- Opening Delimiter -

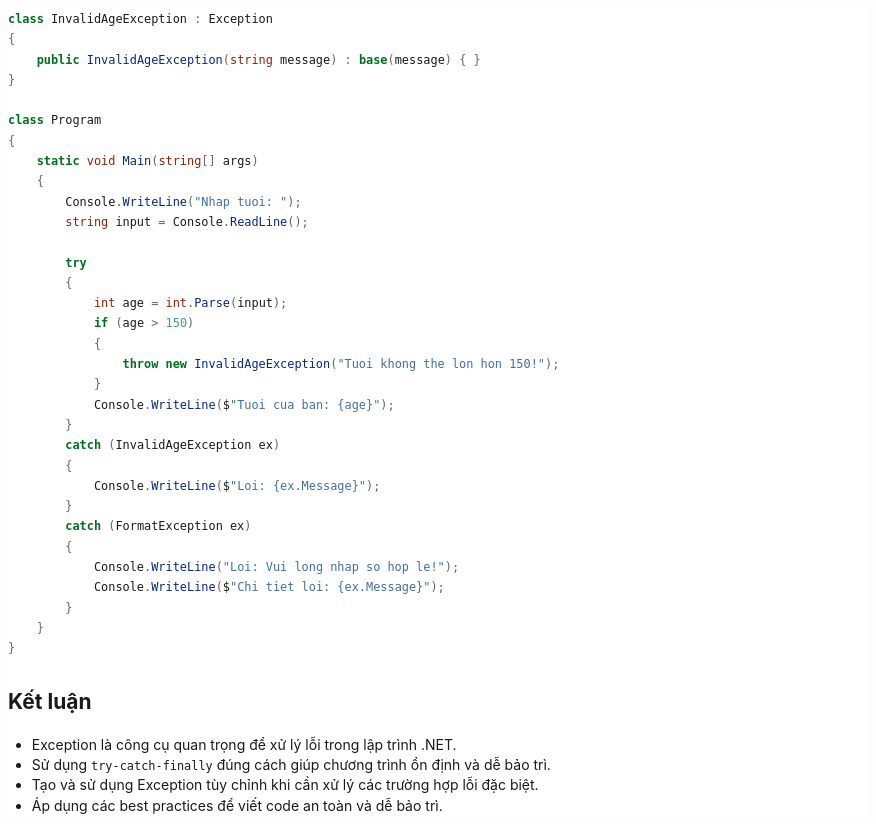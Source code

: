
 ```csharp
class InvalidAgeException : Exception
{
    public InvalidAgeException(string message) : base(message) { }
}

class Program
{
    static void Main(string[] args)
    {
        Console.WriteLine("Nhap tuoi: ");
        string input = Console.ReadLine();

        try
        {
            int age = int.Parse(input);
            if (age > 150)
            {
                throw new InvalidAgeException("Tuoi khong the lon hon 150!");
            }
            Console.WriteLine($"Tuoi cua ban: {age}");
        }
        catch (InvalidAgeException ex)
        {
            Console.WriteLine($"Loi: {ex.Message}");
        }
        catch (FormatException ex)
        {
            Console.WriteLine("Loi: Vui long nhap so hop le!");
            Console.WriteLine($"Chi tiet loi: {ex.Message}");
        }
    }
}
```

## Kết luận

- Exception là công cụ quan trọng để xử lý lỗi trong lập trình .NET.
- Sử dụng `try-catch-finally` đúng cách giúp chương trình ổn định và dễ bảo trì.
- Tạo và sử dụng Exception tùy chỉnh khi cần xử lý các trường hợp lỗi đặc biệt.
- Áp dụng các best practices để viết code an toàn và dễ bảo trì.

- Closing Delimiter -

__WORK ORDER__. Please copy the entries in full. Leave each image out.

__ANSWER BELOW__.
Source code

:
 ```csharp
class InvalidAgeException : Exception
{
    public InvalidAgeException(string message) : base(message) { }
}

class Program
{
    static void Main(string[] args)
    {
        Console.WriteLine("Nhap tuoi: ");
        string input = Console.ReadLine();

        try
        {
            int age = int.Parse(input);
            if (age > 150)
            {
                throw new InvalidAgeException("Tuoi khong the lon hon 150!");
            }
            Console.WriteLine($"Tuoi cua ban: {age}");
        }
        catch (InvalidAgeException ex)
        {
            Console.WriteLine($"Loi: {ex.Message}");
        }
        catch (FormatException ex)
        {
            Console.WriteLine("Loi: Vui long nhap so hop le!");
            Console.WriteLine($"Chi tiet loi: {ex.Message}");
        }
    }
}
```

## Kết luận

- Exception là công cụ quan trọng để xử lý lỗi trong lập trình .NET.
- Sử dụng `try-catch-finally` đúng cách giúp chương trình ổn định và dễ bảo trì.
- Tạo và sử dụng Exception tùy chỉnh khi cần xử lý các trường hợp lỗi đặc biệt.
- Áp dụng các best practices để viết code an toàn và dễ bảo trì.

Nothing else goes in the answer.